In late August, I went to the biennial CIGRE conference in Paris France in my capacity as an Executive Advisor to APC Media to interview thought leaders who are working at the core of the global second age of electrification and energy transition. My goals were to better understand and report back to our readers current electric power industry challenges, trends, solutions, and what makes experts so passionate about CIGRE Paris.
While I have been to Paris several times over the last couple decades, this time was special. Not only because my wife and I connected with a Paralympic athlete on the flight over, followed her progress at the games, experienced the city-wide Olympic celebrations in the evenings, but among the record-breaking 11,000 CIGRE participants, I am most grateful to have reconnected with so many long-time industry colleagues and engage and interview numerous industry leaders in a diversity of roles from C-suite to technical expert.
During the six-day event we scheduled interviews with sixteen thought leaders including C-Suite representatives, Peter Cunningham with Camlin Group, Dr. Bahadir Basdere with Trench Group, Holger Ketterer with SGB - Smit Group, and Stéphane Page with Condis. We also interviewed globally recognized technical experts in leadership roles including Jacco Smit with Tennet, Seamus Allan with Dynamic Ratings, and Diego Robalino and Niclas Wetterstrand with Megger.
All the one-on-one interviews encompassed the similar questions requesting perspective on what the industry challenges and trends are, what solutions they are bringing to market, and what they are excited about here at CIGRE Paris 2024. Stéphane Page did a great job summarizing the current industry: “We are living in an unbelievable moment in our industry, investments in electrical infrastructure are just massive.”
The topics ranged from switches, bushings, transformers, cable, protection, monitoring and test equipment. All our guests were seasoned industry veterans, and they all expressed an excitement about our industry’s growth, the like they have never seen before. Seamus Allan noted that “One of the biggest challenges at moment is the knowledge gap that is emerging” and Holger Ketterer stated that with “One of biggest challenge in the near future is the need for skilled labor.”

Some of the solutions our guests identified are the acceleration of standardization, better production planning through partnerships, monitoring to direct risk mitigation and reduce workforce knowledge requirement, investment in production, technology based technical services to replace knowledge gaps. In short: “Explore. The grid does not come to you. You need to go into the grid.” (Jacco Smit)
This was my first time attending CIGRE so I had several surprising first impressions. In a word, the CIGRE conference is about relationships. Relationships that enable learning, problem solving and make business happen in the electric power industry. CIGRE does not produce standards, but the technical brochures created by study committees made up of delegates from countries around the world are often the industry golden standard for the basis of IEEE, IEC and other national standards.
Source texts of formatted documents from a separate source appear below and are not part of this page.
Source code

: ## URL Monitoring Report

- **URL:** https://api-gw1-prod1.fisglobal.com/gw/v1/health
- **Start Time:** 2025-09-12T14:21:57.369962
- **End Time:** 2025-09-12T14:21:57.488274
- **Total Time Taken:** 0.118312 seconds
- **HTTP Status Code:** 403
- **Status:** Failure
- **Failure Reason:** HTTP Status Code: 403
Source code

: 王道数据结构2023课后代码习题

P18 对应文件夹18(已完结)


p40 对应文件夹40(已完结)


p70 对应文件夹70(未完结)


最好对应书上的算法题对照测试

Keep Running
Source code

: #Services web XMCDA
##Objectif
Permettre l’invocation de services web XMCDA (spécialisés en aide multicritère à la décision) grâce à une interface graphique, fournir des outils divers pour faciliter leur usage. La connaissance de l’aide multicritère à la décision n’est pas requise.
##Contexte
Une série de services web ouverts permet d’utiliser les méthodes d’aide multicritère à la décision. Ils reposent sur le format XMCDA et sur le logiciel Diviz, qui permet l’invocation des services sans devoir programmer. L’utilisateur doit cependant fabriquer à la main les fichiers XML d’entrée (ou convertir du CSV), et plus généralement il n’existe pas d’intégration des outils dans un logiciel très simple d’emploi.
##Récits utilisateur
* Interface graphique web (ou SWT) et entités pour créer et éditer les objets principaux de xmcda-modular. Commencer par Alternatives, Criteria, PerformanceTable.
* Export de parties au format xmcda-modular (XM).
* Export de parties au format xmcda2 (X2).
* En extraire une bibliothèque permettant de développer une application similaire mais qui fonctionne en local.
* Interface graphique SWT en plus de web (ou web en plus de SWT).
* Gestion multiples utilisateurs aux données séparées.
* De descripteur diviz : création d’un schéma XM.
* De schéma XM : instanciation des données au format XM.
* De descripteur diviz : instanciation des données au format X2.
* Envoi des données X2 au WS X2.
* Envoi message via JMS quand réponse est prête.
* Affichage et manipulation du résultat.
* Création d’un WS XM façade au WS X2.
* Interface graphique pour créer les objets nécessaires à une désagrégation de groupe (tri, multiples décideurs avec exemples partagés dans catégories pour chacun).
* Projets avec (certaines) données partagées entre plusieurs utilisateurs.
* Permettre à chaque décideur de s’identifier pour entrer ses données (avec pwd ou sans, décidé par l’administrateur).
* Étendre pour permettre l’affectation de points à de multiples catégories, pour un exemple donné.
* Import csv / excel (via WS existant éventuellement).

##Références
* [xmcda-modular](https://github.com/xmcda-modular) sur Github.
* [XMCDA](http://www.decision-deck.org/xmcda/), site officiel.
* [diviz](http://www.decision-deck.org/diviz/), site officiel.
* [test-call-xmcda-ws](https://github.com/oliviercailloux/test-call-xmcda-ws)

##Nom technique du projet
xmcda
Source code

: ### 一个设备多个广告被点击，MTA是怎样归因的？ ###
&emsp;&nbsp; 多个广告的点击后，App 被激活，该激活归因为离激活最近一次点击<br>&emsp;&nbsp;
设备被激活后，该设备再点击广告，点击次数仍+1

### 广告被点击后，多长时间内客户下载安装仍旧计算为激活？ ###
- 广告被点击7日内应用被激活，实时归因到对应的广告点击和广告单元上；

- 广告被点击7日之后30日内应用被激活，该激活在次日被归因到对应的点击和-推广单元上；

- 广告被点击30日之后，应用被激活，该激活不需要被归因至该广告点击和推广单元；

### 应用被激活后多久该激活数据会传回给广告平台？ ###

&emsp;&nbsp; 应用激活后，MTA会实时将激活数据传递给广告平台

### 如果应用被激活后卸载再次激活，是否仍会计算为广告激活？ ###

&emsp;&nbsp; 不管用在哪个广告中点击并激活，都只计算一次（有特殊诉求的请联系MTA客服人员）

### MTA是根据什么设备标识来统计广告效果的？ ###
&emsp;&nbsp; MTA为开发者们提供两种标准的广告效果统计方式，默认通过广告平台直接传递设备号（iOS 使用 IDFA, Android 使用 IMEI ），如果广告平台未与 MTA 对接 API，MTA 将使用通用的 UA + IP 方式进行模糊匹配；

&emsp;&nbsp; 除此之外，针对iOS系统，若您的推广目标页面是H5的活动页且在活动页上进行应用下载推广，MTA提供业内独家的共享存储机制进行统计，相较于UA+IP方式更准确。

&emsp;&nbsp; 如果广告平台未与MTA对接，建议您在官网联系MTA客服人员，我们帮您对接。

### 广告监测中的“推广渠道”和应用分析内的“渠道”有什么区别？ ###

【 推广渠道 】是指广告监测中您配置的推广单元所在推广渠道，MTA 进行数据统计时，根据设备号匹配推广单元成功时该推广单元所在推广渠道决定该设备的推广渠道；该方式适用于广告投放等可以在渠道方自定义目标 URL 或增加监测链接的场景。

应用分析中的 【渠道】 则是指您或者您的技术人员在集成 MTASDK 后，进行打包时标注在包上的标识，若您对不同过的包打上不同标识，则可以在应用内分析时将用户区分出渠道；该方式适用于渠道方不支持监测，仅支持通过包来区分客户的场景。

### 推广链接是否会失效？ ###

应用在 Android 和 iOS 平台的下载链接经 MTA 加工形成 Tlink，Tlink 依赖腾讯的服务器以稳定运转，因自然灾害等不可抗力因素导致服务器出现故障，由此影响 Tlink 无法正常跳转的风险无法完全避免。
If you’re familiar with the IEEE T&D Conference and tradeshow, this event is similar in scale, but I found it to be far more compact, accessible, and intimate. The two main amphitheaters are surrounded by a multilevel tradeshow and breakout rooms of various sizes. This means one can go from a commercial discussion in a vendor booth to a panel session with hundreds of attendees or a technical committee session in a few steps. In my experience, paper “poster sessions” are generally poorly attended, but not at CIGRE.
The poster session area was packed, and the energy and excitement were palpable. Each poster station with its large monitor screens and a presenter were well attended by multiple people. Even the papers selected for oral presentations in one of the amphitheaters were different than most conferences. They were grouped by topic, each contribution was only a few minutes, and questions were only taken after the presentations on a given topic were complete.
This unusual process enabled over a thousand papers to be presented in poster or oral format covering the breadth of power system topics exposing the attendees to a buffet of new and thought provoking ideas. If CIGRE 2026 is not already in your business travel plans, I recommend you reconsider.
In a word, the CIGRE conference is about relationships. Relationships that enable learning, problem solving and make business happen in the electric power industry.
I hope you enjoy the interviews as much as I did and that you take away valuable insights that can positively impact our collective efforts to meet our society’s goals to upgrade our grid, the corner-stone of our modern civilization. I would like to thank all our interviewees for their insights, APC Media production team, and my employer, Osmose Utility Services for their commitment to advancing thought leadership in our industry.

With over 30 years in the electric power and energy industry, Ben Lanz is responsible for Osmose (Osmose. com) technical outreach and education efforts and is the immediate past Chairman of the Board of the Power Delivery Intelligence Initiative (PDI2.org), a nonprofit dedicated to disseminating grid investment best practices.
He is a senior member of IEEE PES and ICC, and a voting member of DEIS, IAS, ACP, CIGRE, SaRA & NETA. He has chaired IEEE technical committees associated with power system reliability, protection, and testing, has published over 100 papers, articles and technical conference contributions on the subjects of power system reliability, asset management, design, work practices, longevity and diagnostics, and is a regular guest speaker at numerous conferences and seminars.